The topic model can be generated using the following Baleen job, where the job is configured in topictraining.yml

java -jar baleen.jar -j topictraining.yml

topictraining.yml

mongo:
  db: baleen
  host: localhost

tasks:
- class: triage.TopicModelTrainer
  modelFile: ./models/topic.mallet
  numTopics: 10
# numIterations: 1000
# numThreads: 2
# collection: documents
# field: content

Maximum Entropy Training

The maximum entropy model is trained by providing user defined classes along with a set of keywords which define them. For example, "positive" and "negative" classes could be trained usein the maxent.yml job base on the the text file labels.txt which contains a label and a number of keywords defining it.

maxent.yml

mongo:
  db: baleen
  host: localhost

tasks:
- class: triage.MaxEntClassifierTrainer
  labelsFile: labels.txt
  modelFile: ./models/maxent.mallet
# numIterations: 1000
# variance: 1.0
# collection: documents
# field: content

labels.txt

positive good love amazing best awesome
negative not can't enemy horrible ain't

Clearly this is a very brief labels file and so will not produce a robust model.

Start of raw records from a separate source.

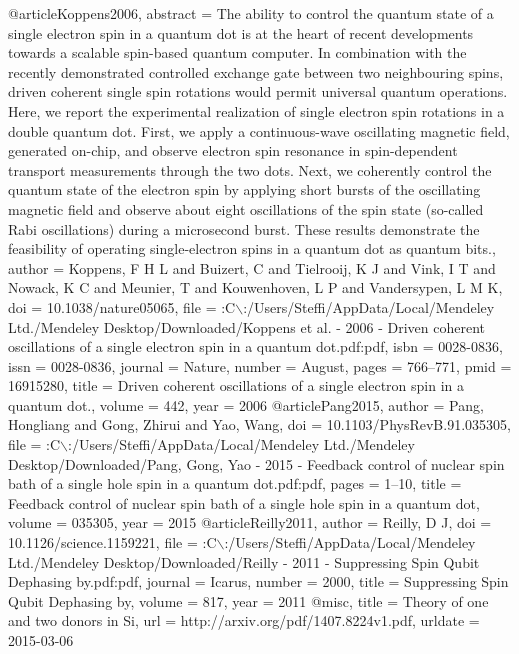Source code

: @article{Koppens2006,
abstract = {The ability to control the quantum state of a single electron spin in a quantum dot is at the heart of recent developments towards a scalable spin-based quantum computer. In combination with the recently demonstrated controlled exchange gate between two neighbouring spins, driven coherent single spin rotations would permit universal quantum operations. Here, we report the experimental realization of single electron spin rotations in a double quantum dot. First, we apply a continuous-wave oscillating magnetic field, generated on-chip, and observe electron spin resonance in spin-dependent transport measurements through the two dots. Next, we coherently control the quantum state of the electron spin by applying short bursts of the oscillating magnetic field and observe about eight oscillations of the spin state (so-called Rabi oscillations) during a microsecond burst. These results demonstrate the feasibility of operating single-electron spins in a quantum dot as quantum bits.},
author = {Koppens, F H L and Buizert, C and Tielrooij, K J and Vink, I T and Nowack, K C and Meunier, T and Kouwenhoven, L P and Vandersypen, L M K},
doi = {10.1038/nature05065},
file = {:C$\backslash$:/Users/Steffi/AppData/Local/Mendeley Ltd./Mendeley Desktop/Downloaded/Koppens et al. - 2006 - Driven coherent oscillations of a single electron spin in a quantum dot.pdf:pdf},
isbn = {0028-0836},
issn = {0028-0836},
journal = {Nature},
number = {August},
pages = {766--771},
pmid = {16915280},
title = {{Driven coherent oscillations of a single electron spin in a quantum dot.}},
volume = {442},
year = {2006}
}
@article{Pang2015,
author = {Pang, Hongliang and Gong, Zhirui and Yao, Wang},
doi = {10.1103/PhysRevB.91.035305},
file = {:C$\backslash$:/Users/Steffi/AppData/Local/Mendeley Ltd./Mendeley Desktop/Downloaded/Pang, Gong, Yao - 2015 - Feedback control of nuclear spin bath of a single hole spin in a quantum dot.pdf:pdf},
pages = {1--10},
title = {{Feedback control of nuclear spin bath of a single hole spin in a quantum dot}},
volume = {035305},
year = {2015}
}
@article{Reilly2011,
author = {Reilly, D J},
doi = {10.1126/science.1159221},
file = {:C$\backslash$:/Users/Steffi/AppData/Local/Mendeley Ltd./Mendeley Desktop/Downloaded/Reilly - 2011 - Suppressing Spin Qubit Dephasing by.pdf:pdf},
journal = {Icarus},
number = {2000},
title = {{Suppressing Spin Qubit Dephasing by}},
volume = {817},
year = {2011}
}
@misc{,
title = {{Theory of one and two donors in Si}},
url = {http://arxiv.org/pdf/1407.8224v1.pdf},
urldate = {2015-03-06}
}
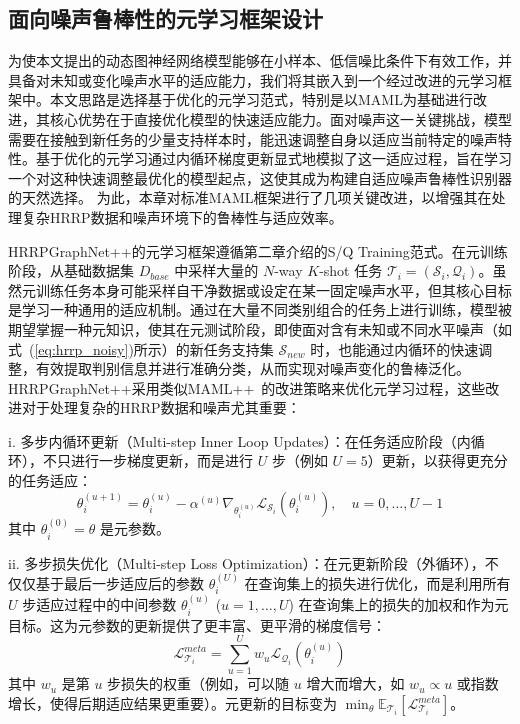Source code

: \subsection{面向噪声鲁棒性的元学习框架设计}
\label{subsec:meta_learning_noise_robust}

为使本文提出的动态图神经网络模型能够在小样本、低信噪比条件下有效工作，并具备对未知或变化噪声水平的适应能力，我们将其嵌入到一个经过改进的元学习框架中。本文思路是选择基于优化的元学习范式，特别是以MAML为基础进行改进，其核心优势在于直接优化模型的快速适应能力。面对噪声这一关键挑战，模型需要在接触到新任务的少量支持样本时，能迅速调整自身以适应当前特定的噪声特性。基于优化的元学习通过内循环梯度更新显式地模拟了这一适应过程，旨在学习一个对这种快速调整最优化的模型起点，这使其成为构建自适应噪声鲁棒性识别器的天然选择。 为此，本章对标准MAML框架进行了几项关键改进，以增强其在处理复杂HRRP数据和噪声环境下的鲁棒性与适应效率。

HRRPGraphNet++的元学习框架遵循第二章介绍的S/Q Training范式。在元训练阶段，从基础数据集 $D_{base}$ 中采样大量的 $N$-way $K$-shot 任务 $\mathcal{T}_i = (\mathcal{S}_i, \mathcal{Q}_i)$。虽然元训练任务本身可能采样自干净数据或设定在某一固定噪声水平，但其核心目标是学习一种通用的适应机制。通过在大量不同类别组合的任务上进行训练，模型被期望掌握一种元知识，使其在元测试阶段，即使面对含有未知或不同水平噪声（如式~(\ref{eq:hrrp_noisy})所示）的新任务支持集 $\mathcal{S}_{new}$ 时，也能通过内循环的快速调整，有效提取判别信息并进行准确分类，从而实现对噪声变化的鲁棒泛化。HRRPGraphNet++采用类似MAML++~\cite{antoniou_how_2018, yao_model-agnostic_2021, zhou_task_2021, raghu_rapid_2020}的改进策略来优化元学习过程，这些改进对于处理复杂的HRRP数据和噪声尤其重要：

i.  多步内循环更新（Multi-step Inner Loop Updates）：在任务适应阶段（内循环），不只进行一步梯度更新，而是进行 $U$ 步（例如 $U=5$）更新，以获得更充分的任务适应：
    \begin{equation}
        \theta_i^{(u+1)} = \theta_i^{(u)} - \alpha^{(u)} \nabla_{\theta_i^{(u)}} \mathcal{L}_{\mathcal{S}_i}(\theta_i^{(u)}), \quad u=0, \dots, U-1
        \label{eq:multi_step_inner_update}
    \end{equation}
    其中 $\theta_i^{(0)} = \theta$ 是元参数。

ii.  多步损失优化（Multi-step Loss Optimization）：在元更新阶段（外循环），不仅仅基于最后一步适应后的参数 $\theta_i^{(U)}$ 在查询集上的损失进行优化，而是利用所有 $U$ 步适应过程中的中间参数 $\theta_i^{(u)}$ ($u=1, \dots, U$) 在查询集上的损失的加权和作为元目标。这为元参数的更新提供了更丰富、更平滑的梯度信号：
    \begin{equation}
        \mathcal{L}_{\mathcal{T}_i}^{meta} = \sum_{u=1}^{U} w_u \mathcal{L}_{\mathcal{Q}_i}(\theta_i^{(u)})
        \label{eq:multi_step_loss}
    \end{equation}
    其中 $w_u$ 是第 $u$ 步损失的权重（例如，可以随 $u$ 增大而增大，如 $w_u \propto u$ 或指数增长，使得后期适应结果更重要）。元更新的目标变为 $\min_{\theta} \mathbb{E}_{\mathcal{T}_i} [\mathcal{L}_{\mathcal{T}_i}^{meta}]$。

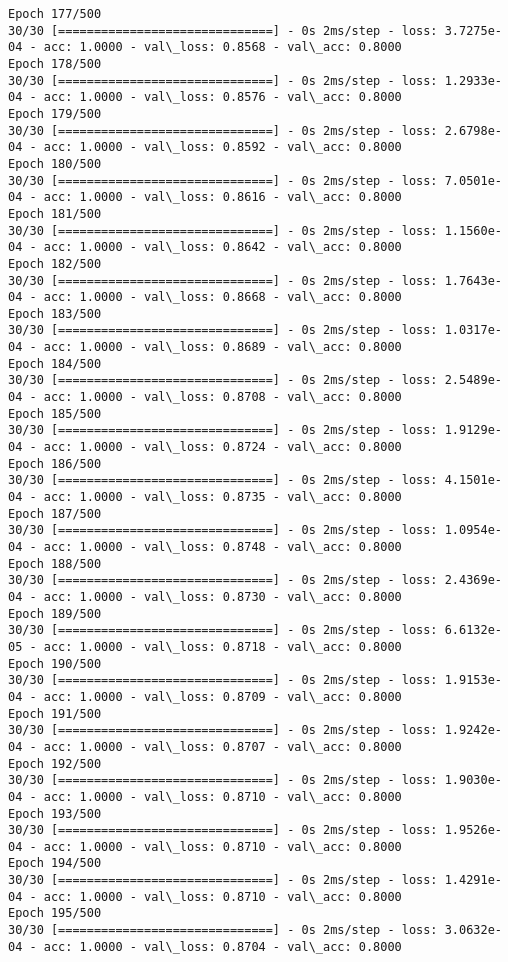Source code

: \documentclass[11pt]{article}
\begin{document}
\begin{Verbatim}[commandchars=\\\{\}]
Epoch 177/500
30/30 [==============================] - 0s 2ms/step - loss: 3.7275e-04 - acc: 1.0000 - val\_loss: 0.8568 - val\_acc: 0.8000
Epoch 178/500
30/30 [==============================] - 0s 2ms/step - loss: 1.2933e-04 - acc: 1.0000 - val\_loss: 0.8576 - val\_acc: 0.8000
Epoch 179/500
30/30 [==============================] - 0s 2ms/step - loss: 2.6798e-04 - acc: 1.0000 - val\_loss: 0.8592 - val\_acc: 0.8000
Epoch 180/500
30/30 [==============================] - 0s 2ms/step - loss: 7.0501e-04 - acc: 1.0000 - val\_loss: 0.8616 - val\_acc: 0.8000
Epoch 181/500
30/30 [==============================] - 0s 2ms/step - loss: 1.1560e-04 - acc: 1.0000 - val\_loss: 0.8642 - val\_acc: 0.8000
Epoch 182/500
30/30 [==============================] - 0s 2ms/step - loss: 1.7643e-04 - acc: 1.0000 - val\_loss: 0.8668 - val\_acc: 0.8000
Epoch 183/500
30/30 [==============================] - 0s 2ms/step - loss: 1.0317e-04 - acc: 1.0000 - val\_loss: 0.8689 - val\_acc: 0.8000
Epoch 184/500
30/30 [==============================] - 0s 2ms/step - loss: 2.5489e-04 - acc: 1.0000 - val\_loss: 0.8708 - val\_acc: 0.8000
Epoch 185/500
30/30 [==============================] - 0s 2ms/step - loss: 1.9129e-04 - acc: 1.0000 - val\_loss: 0.8724 - val\_acc: 0.8000
Epoch 186/500
30/30 [==============================] - 0s 2ms/step - loss: 4.1501e-04 - acc: 1.0000 - val\_loss: 0.8735 - val\_acc: 0.8000
Epoch 187/500
30/30 [==============================] - 0s 2ms/step - loss: 1.0954e-04 - acc: 1.0000 - val\_loss: 0.8748 - val\_acc: 0.8000
Epoch 188/500
30/30 [==============================] - 0s 2ms/step - loss: 2.4369e-04 - acc: 1.0000 - val\_loss: 0.8730 - val\_acc: 0.8000
Epoch 189/500
30/30 [==============================] - 0s 2ms/step - loss: 6.6132e-05 - acc: 1.0000 - val\_loss: 0.8718 - val\_acc: 0.8000
Epoch 190/500
30/30 [==============================] - 0s 2ms/step - loss: 1.9153e-04 - acc: 1.0000 - val\_loss: 0.8709 - val\_acc: 0.8000
Epoch 191/500
30/30 [==============================] - 0s 2ms/step - loss: 1.9242e-04 - acc: 1.0000 - val\_loss: 0.8707 - val\_acc: 0.8000
Epoch 192/500
30/30 [==============================] - 0s 2ms/step - loss: 1.9030e-04 - acc: 1.0000 - val\_loss: 0.8710 - val\_acc: 0.8000
Epoch 193/500
30/30 [==============================] - 0s 2ms/step - loss: 1.9526e-04 - acc: 1.0000 - val\_loss: 0.8710 - val\_acc: 0.8000
Epoch 194/500
30/30 [==============================] - 0s 2ms/step - loss: 1.4291e-04 - acc: 1.0000 - val\_loss: 0.8710 - val\_acc: 0.8000
Epoch 195/500
30/30 [==============================] - 0s 2ms/step - loss: 3.0632e-04 - acc: 1.0000 - val\_loss: 0.8704 - val\_acc: 0.8000

\end{Verbatim}
\end{document}
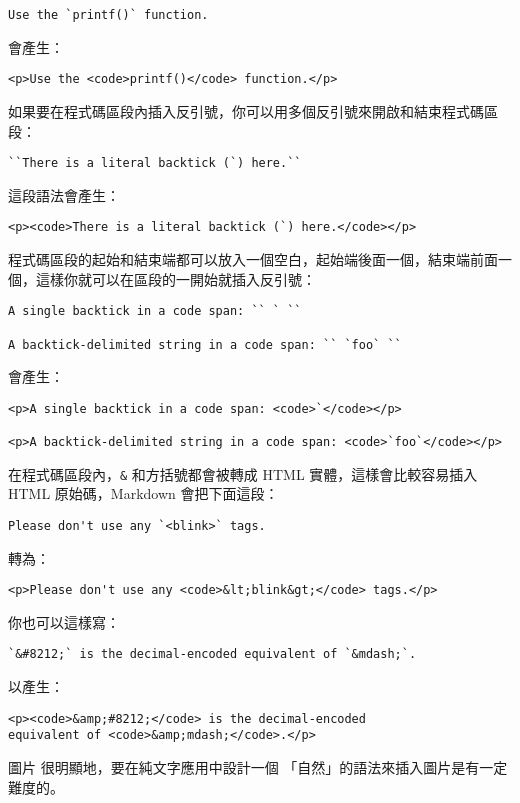 \begin{verbatim}
Use the `printf()` function.
\end{verbatim}
會產生：

\begin{verbatim}
<p>Use the <code>printf()</code> function.</p>
\end{verbatim}
如果要在程式碼區段內插入反引號，你可以用多個反引號來開啟和結束程式碼區段：

\begin{verbatim}
``There is a literal backtick (`) here.``
\end{verbatim}
這段語法會產生：

\begin{verbatim}
<p><code>There is a literal backtick (`) here.</code></p>
\end{verbatim}
程式碼區段的起始和結束端都可以放入一個空白，起始端後面一個，結束端前面一個，這樣你就可以在區段的一開始就插入反引號：

\begin{verbatim}
A single backtick in a code span: `` ` ``

A backtick-delimited string in a code span: `` `foo` ``
\end{verbatim}
會產生：

\begin{verbatim}
<p>A single backtick in a code span: <code>`</code></p>

<p>A backtick-delimited string in a code span: <code>`foo`</code></p>
\end{verbatim}
在程式碼區段內，\texttt{\&} 和方括號都會被轉成 HTML
實體，這樣會比較容易插入 HTML 原始碼，Markdown 會把下面這段：

\begin{verbatim}
Please don't use any `<blink>` tags.
\end{verbatim}
轉為：

\begin{verbatim}
<p>Please don't use any <code>&lt;blink&gt;</code> tags.</p>
\end{verbatim}
你也可以這樣寫：

\begin{verbatim}
`&#8212;` is the decimal-encoded equivalent of `&mdash;`.
\end{verbatim}
以產生：

\begin{verbatim}
<p><code>&amp;#8212;</code> is the decimal-encoded
equivalent of <code>&amp;mdash;</code>.</p>
\end{verbatim}
圖片
很明顯地，要在純文字應用中設計一個
「自然」的語法來插入圖片是有一定難度的。

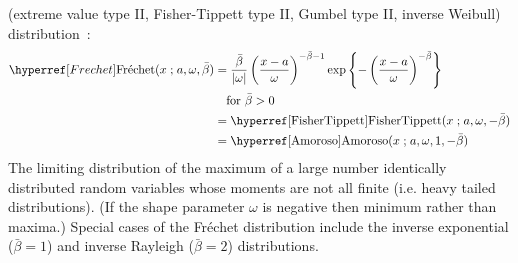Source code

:  (extreme value type II, Fisher-Tippett type II, Gumbel type II, inverse Weibull) distribution~\cite{Frechet1927,Gumbel1958}:
\begin{align}
\label{Frechet}
\Frechet(x \given a , \omega, \bar{\beta}) 
&=	\frac{\bar{\beta}}{| \omega |} \left(\frac{x-a }{\omega}\right)^{-\bar{\beta}-1} 
\exp\left\{-\left(\frac{x-a }{\omega}\right)^{-\bar{\beta}}\right\} \checked
\\ \notag &\quad \text{for } \bar{\beta}>0 \checked
\\  \notag
& = \opr{FisherTippett}(x\given  a, \omega, -\bar{\beta}) \checked
\\ \notag 
&= \opr{Amoroso}(x\given  a , \omega,1,-\bar{\beta})\notag \checked
\end{align}
The limiting distribution of the maximum of a large number identically distributed random variables whose moments are not all finite (i.e. heavy tailed distributions).  (If the shape parameter $\omega$ is negative then minimum rather than maxima.)
Special cases of the Fr\'{e}chet  distribution include the inverse exponential ($\bar{\beta}=1$) and inverse Rayleigh ($\bar{\beta}=2$) distributions.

The model can be trained as a Baleen job:

java -jar baleen.jar -j maxent.yml

Labelled Data

If you have labelled data then there are further Mallet classifiers that can be trained on the data. The trainer allows multiple classifiers to be trained in the same job, and can output an assessment of accuracy based on randomly partitioning the data for training and testing. Then the best performing model can be taken forward. We have added an example job to train multiple classifiers but labelled data must be loaded into Mongo to use it. The collection and labelfield within Mongo are configurable, but default to 'documents' and 'labels' respectively.

The following job can be used to train the model on this data

java -jar baleen.jar -j classify.yml

configured by the classify.yml pipeline file:

classify.yml

mongo:
  db: baleen
  host: localhost

tasks:
- class: triage.MalletClassifierTrainer
  trainer: 
  - RandomAssignmentTrainer
  - NaiveBayes
  - DecisionTree,maxDepth=10
  - DecisionTree,maxDepth=20
  - DecisionTree,maxDepth=40
  - BalancedWinnow
  - MaxEnt
  forTesting: 0.2
  resultFile: ./models/classifyTrials.csv
  modelFile: ./models/classify
#  collection: documents
#  labelField: label

Note that this classifier produces a number of mallet models prefixed with "classify". The example below selects one and renames it "classify.mallet".

Running the Triage Annotators

Given suitably trained models the full set of triage annotators can be run using the following Baleen pipeline.

mongo:
  db: baleen
  host: localhost
  
collectionreader:
- class: FolderReader
  folders:
  - ./files/
  
annotators:
- language.OpenNLP
- class: triage.CommonKeywords
  stemming: ENGLISH
- class: triage.RakeKeywords
  stemming: ENGLISH
- class: triage.ShannonEntropyAnnotator
- class: triage.WordDistributionDocumentSummary
#  summaryCharacterCount: 100
- class: triage.TopicModel
  modelFile: ./models/topic.mallet
- class: triage.MalletClassifier
  modelFile: ./models/classify.mallet
- class: triage.MalletClassifier
  modelFile: ./models/maxent.mallet

  
consumers:
- Mongo